World Class Faculty & Research / October 4, 2006

At KPMG Ethics & Compliance Issues Are in Balance

On Wednesday, October 4, the Robert H. Smith School of Business welcomed Teresa Iannaconi, a partner at KPMG, to its Business Ethics Lecture Series. Iannaconi, MBA , spoke to a room filled with students on the topic of The Pursuit of a Model Ethics and Compliance Program for a Registered Public Accounting Firm.

Iannaconi was named the chair of KPMG's newly created Ethics and Compliance Committee (ECC) in 2003. She says she was thrilled to lead this precedent-setting initiative, and to this day knows of no other similar committee. At KPMG Iannaconi basically started from scratch and built up the Ethics and Compliance Committee to what it is now - a critical part of the KPMG business model reporting directly to the Board of Directors. Over the past few years, the ECC has initiated some impressive company-wide enhancements to the ethics and compliance program at KPMG: created a Code of Conduct that goes beyond legal requirements, instituted an Ethics and Compliance Hotline, appointed an ombudsman, required customized training and signed affidavits for code and training, created a centralized reporting and monitoring system, and defined an organizational structure.

Why create an ethics and compliance program in the first place? Iannaconi says, "I really do believe the world's a better place if we are all ethical." Ethics and compliance programs can enhance reputation, service quality and recruitment opportunity, and create a more positive and productive working environment, not to mention garner higher employee satisfaction and even create a better community.
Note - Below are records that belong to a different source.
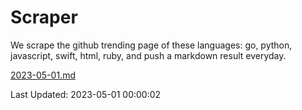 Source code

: # Scraper

We scrape the github trending page of these languages: go, python, javascript, swift, html, ruby, and push a markdown result everyday.

[2023-05-01.md](https://github.com/henson/Scraper/blob/master/2023-05-01.md)

Last Updated: 2023-05-01 00:00:02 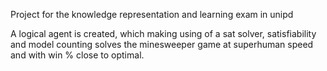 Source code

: Project for the knowledge representation and learning exam in unipd

A logical agent is created, which making using of a sat solver, satisfiability and model counting solves the minesweeper game at superhuman speed and with win % close to optimal. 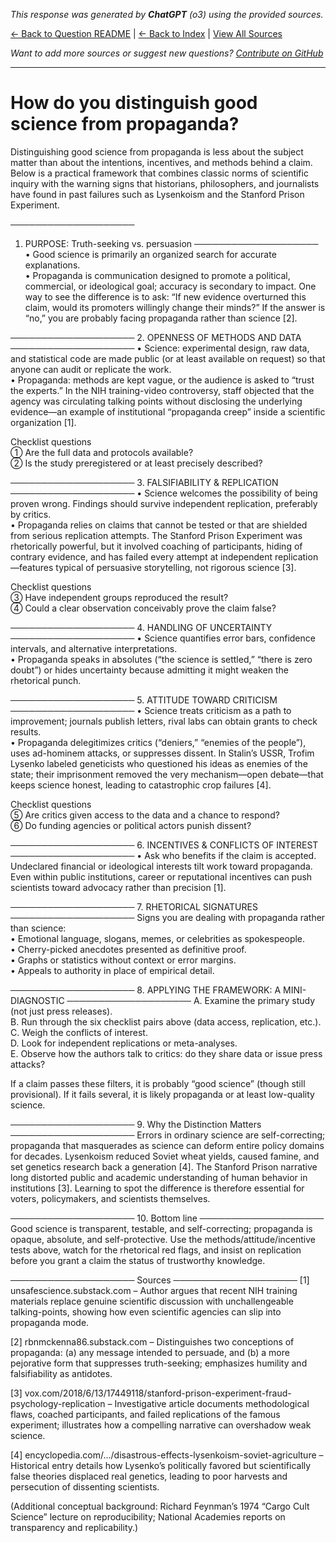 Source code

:<!-- 
Generated by: chatgpt
Model: o3
Prompt type: sources
Generated at: 2025-06-12T13:51:10.432822
-->

*This response was generated by **ChatGPT** (o3) using the provided sources.*

[← Back to Question README](README.md) | [← Back to Index](../README.md) | [View All Sources](../allsources.md)

*Want to add more sources or suggest new questions? [Contribute on GitHub](https://github.com/justinwest/SuggestedSources)*

---

# How do you distinguish good science from propaganda?

Distinguishing good science from propaganda is less about the subject matter than about the intentions, incentives, and methods behind a claim.  Below is a practical framework that combines classic norms of scientific inquiry with the warning signs that historians, philosophers, and journalists have found in past failures such as Lysenkoism and the Stanford Prison Experiment.

────────────────────
1.  PURPOSE: Truth-seeking vs. persuasion
────────────────────
• Good science is primarily an organized search for accurate explanations.   
• Propaganda is communication designed to promote a political, commercial, or ideological goal; accuracy is secondary to impact.  One way to see the difference is to ask: “If new evidence overturned this claim, would its promoters willingly change their minds?”  If the answer is “no,” you are probably facing propaganda rather than science [2].

────────────────────
2.  OPENNESS OF METHODS AND DATA
────────────────────
• Science: experimental design, raw data, and statistical code are made public (or at least available on request) so that anyone can audit or replicate the work.  
• Propaganda: methods are kept vague, or the audience is asked to “trust the experts.”  In the NIH training-video controversy, staff objected that the agency was circulating talking points without disclosing the underlying evidence—an example of institutional “propaganda creep” inside a scientific organization [1].

Checklist questions  
① Are the full data and protocols available?  
② Is the study preregistered or at least precisely described?  

────────────────────
3.  FALSIFIABILITY & REPLICATION
────────────────────
• Science welcomes the possibility of being proven wrong.  Findings should survive independent replication, preferably by critics.  
• Propaganda relies on claims that cannot be tested or that are shielded from serious replication attempts.  The Stanford Prison Experiment was rhetorically powerful, but it involved coaching of participants, hiding of contrary evidence, and has failed every attempt at independent replication—features typical of persuasive storytelling, not rigorous science [3].

Checklist questions  
③ Have independent groups reproduced the result?  
④ Could a clear observation conceivably prove the claim false?  

────────────────────
4.  HANDLING OF UNCERTAINTY
────────────────────
• Science quantifies error bars, confidence intervals, and alternative interpretations.  
• Propaganda speaks in absolutes (“the science is settled,” “there is zero doubt”) or hides uncertainty because admitting it might weaken the rhetorical punch.  

────────────────────
5.  ATTITUDE TOWARD CRITICISM
────────────────────
• Science treats criticism as a path to improvement; journals publish letters, rival labs can obtain grants to check results.  
• Propaganda delegitimizes critics (“deniers,” “enemies of the people”), uses ad-hominem attacks, or suppresses dissent.  In Stalin’s USSR, Trofim Lysenko labeled geneticists who questioned his ideas as enemies of the state; their imprisonment removed the very mechanism—open debate—that keeps science honest, leading to catastrophic crop failures [4].

Checklist questions  
⑤ Are critics given access to the data and a chance to respond?  
⑥ Do funding agencies or political actors punish dissent?  

────────────────────
6.  INCENTIVES & CONFLICTS OF INTEREST
────────────────────
• Ask who benefits if the claim is accepted.  Undeclared financial or ideological interests tilt work toward propaganda.  Even within public institutions, career or reputational incentives can push scientists toward advocacy rather than precision [1].

────────────────────
7.  RHETORICAL SIGNATURES
────────────────────
Signs you are dealing with propaganda rather than science:  
• Emotional language, slogans, memes, or celebrities as spokespeople.  
• Cherry-picked anecdotes presented as definitive proof.  
• Graphs or statistics without context or error margins.  
• Appeals to authority in place of empirical detail.  

────────────────────
8.  APPLYING THE FRAMEWORK: A MINI-DIAGNOSTIC
────────────────────
A. Examine the primary study (not just press releases).  
B. Run through the six checklist pairs above (data access, replication, etc.).  
C. Weigh the conflicts of interest.  
D. Look for independent replications or meta-analyses.  
E. Observe how the authors talk to critics: do they share data or issue press attacks?  

If a claim passes these filters, it is probably “good science” (though still provisional).  If it fails several, it is likely propaganda or at least low-quality science.

────────────────────
9.  Why the Distinction Matters
────────────────────
Errors in ordinary science are self-correcting; propaganda that masquerades as science can deform entire policy domains for decades.  Lysenkoism reduced Soviet wheat yields, caused famine, and set genetics research back a generation [4].  The Stanford Prison narrative long distorted public and academic understanding of human behavior in institutions [3].  Learning to spot the difference is therefore essential for voters, policymakers, and scientists themselves.

────────────────────
10.  Bottom line
────────────────────
Good science is transparent, testable, and self-correcting; propaganda is opaque, absolute, and self-protective.  Use the methods/attitude/incentive tests above, watch for the rhetorical red flags, and insist on replication before you grant a claim the status of trustworthy knowledge.

────────────────────
Sources
────────────────────
[1] unsafescience.substack.com – Author argues that recent NIH training materials replace genuine scientific discussion with unchallengeable talking-points, showing how even scientific agencies can slip into propaganda mode.

[2] rbnmckenna86.substack.com – Distinguishes two conceptions of propaganda: (a) any message intended to persuade, and (b) a more pejorative form that suppresses truth-seeking; emphasizes humility and falsifiability as antidotes.

[3] vox.com/2018/6/13/17449118/stanford-prison-experiment-fraud-psychology-replication – Investigative article documents methodological flaws, coached participants, and failed replications of the famous experiment; illustrates how a compelling narrative can overshadow weak science.

[4] encyclopedia.com/.../disastrous-effects-lysenkoism-soviet-agriculture – Historical entry details how Lysenko’s politically favored but scientifically false theories displaced real genetics, leading to poor harvests and persecution of dissenting scientists.

(Additional conceptual background: Richard Feynman’s 1974 “Cargo Cult Science” lecture on reproducibility; National Academies reports on transparency and replicability.)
There is an overlap of ethics, compliance and enterprise risk management, says Iannaconi. Ethics is an elevated concept of model behavior. Compliance is not just voluntary actions, but legal requirements. And risk involves financial or reputational harm and frequently involves ethics and/or compliance, explains Iannaconi. "Survival requires legal compliance. Growth requires enterprise risk management. Excellence requires professional and personal ethics," she says.

The single most important asset of an accounting firm is the people, says Iannaconi. Previously, KPMG handled most human resources-related issues on an office-by-office basis in its approximately 70 locations throughout the United States. Now the ECC has standardized everything to ensure issues are dealt with uniformly across the board. The entire ECC process is a hallmark demonstrating great organizational behavior, says Iannaconi.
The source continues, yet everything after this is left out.